# WHAT IS REQUIRED
Please show all lines of the records that include "banco".

Plain-text document sources

*****

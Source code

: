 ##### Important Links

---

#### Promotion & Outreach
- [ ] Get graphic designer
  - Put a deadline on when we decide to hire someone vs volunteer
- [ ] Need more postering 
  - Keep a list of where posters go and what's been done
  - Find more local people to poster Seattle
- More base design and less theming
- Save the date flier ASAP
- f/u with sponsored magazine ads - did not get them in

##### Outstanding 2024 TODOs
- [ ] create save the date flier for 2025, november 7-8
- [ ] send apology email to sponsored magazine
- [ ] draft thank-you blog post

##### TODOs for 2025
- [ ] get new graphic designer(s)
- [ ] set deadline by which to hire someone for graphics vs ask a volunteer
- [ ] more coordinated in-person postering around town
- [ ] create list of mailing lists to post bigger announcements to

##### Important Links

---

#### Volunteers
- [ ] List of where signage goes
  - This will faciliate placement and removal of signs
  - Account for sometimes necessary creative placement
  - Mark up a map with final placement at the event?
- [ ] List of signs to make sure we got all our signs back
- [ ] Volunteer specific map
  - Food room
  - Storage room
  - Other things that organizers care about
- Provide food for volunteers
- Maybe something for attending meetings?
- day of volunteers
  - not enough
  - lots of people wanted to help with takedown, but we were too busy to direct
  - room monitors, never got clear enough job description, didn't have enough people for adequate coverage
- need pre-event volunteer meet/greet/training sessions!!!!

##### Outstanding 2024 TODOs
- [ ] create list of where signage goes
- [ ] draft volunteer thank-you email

*****

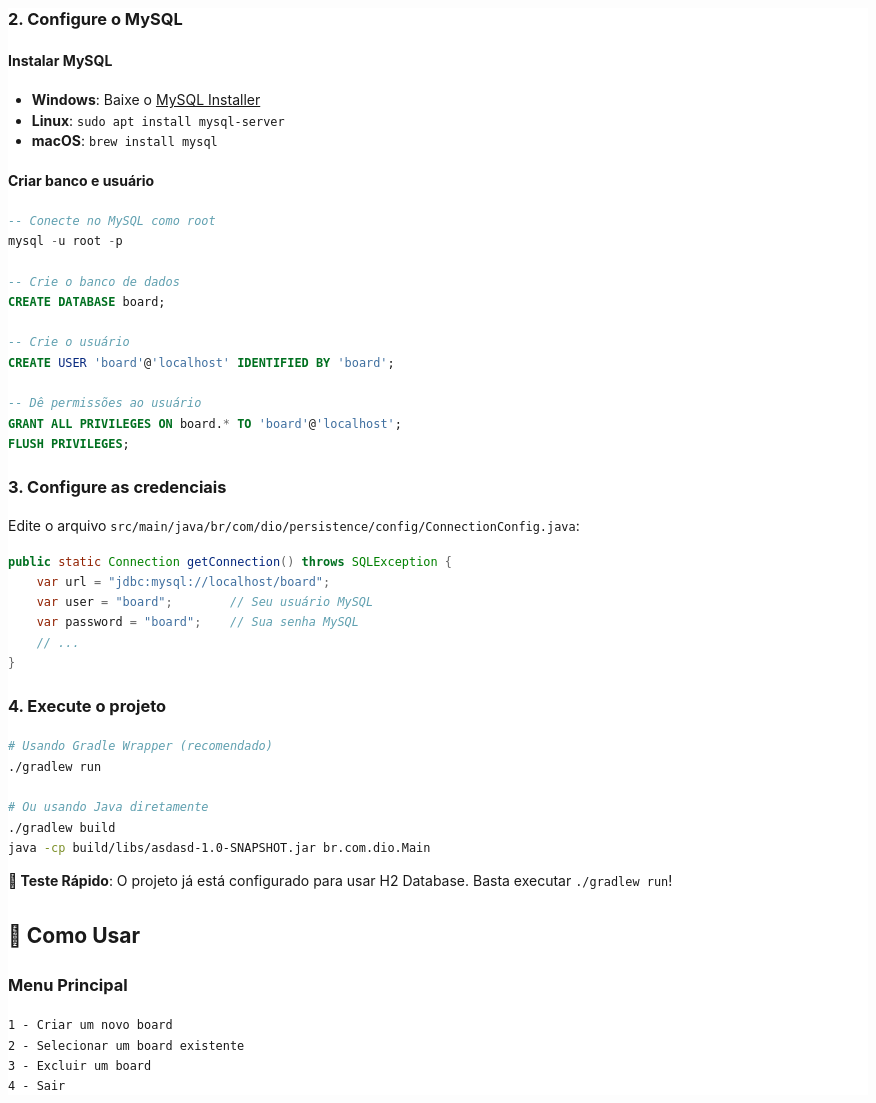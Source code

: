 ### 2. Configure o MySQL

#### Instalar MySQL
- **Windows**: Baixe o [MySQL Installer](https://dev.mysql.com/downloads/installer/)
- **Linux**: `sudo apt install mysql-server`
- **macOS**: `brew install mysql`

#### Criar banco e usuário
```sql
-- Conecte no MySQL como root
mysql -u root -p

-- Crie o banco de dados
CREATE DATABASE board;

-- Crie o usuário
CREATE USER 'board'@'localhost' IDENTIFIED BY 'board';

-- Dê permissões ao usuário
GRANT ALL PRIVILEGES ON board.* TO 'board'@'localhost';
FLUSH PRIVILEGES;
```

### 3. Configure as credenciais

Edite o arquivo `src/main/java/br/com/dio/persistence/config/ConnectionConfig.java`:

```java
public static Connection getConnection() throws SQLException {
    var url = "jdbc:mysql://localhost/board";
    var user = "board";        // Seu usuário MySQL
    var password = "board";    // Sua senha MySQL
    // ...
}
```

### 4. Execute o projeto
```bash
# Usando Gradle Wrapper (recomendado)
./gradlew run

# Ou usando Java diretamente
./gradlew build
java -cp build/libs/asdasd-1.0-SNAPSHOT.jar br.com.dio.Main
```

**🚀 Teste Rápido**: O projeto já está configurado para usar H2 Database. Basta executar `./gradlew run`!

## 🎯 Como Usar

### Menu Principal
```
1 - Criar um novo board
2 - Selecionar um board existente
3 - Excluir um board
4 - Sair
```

*****

# ANSWER AREA
#### Criar banco e usuário
-- Crie o banco de dados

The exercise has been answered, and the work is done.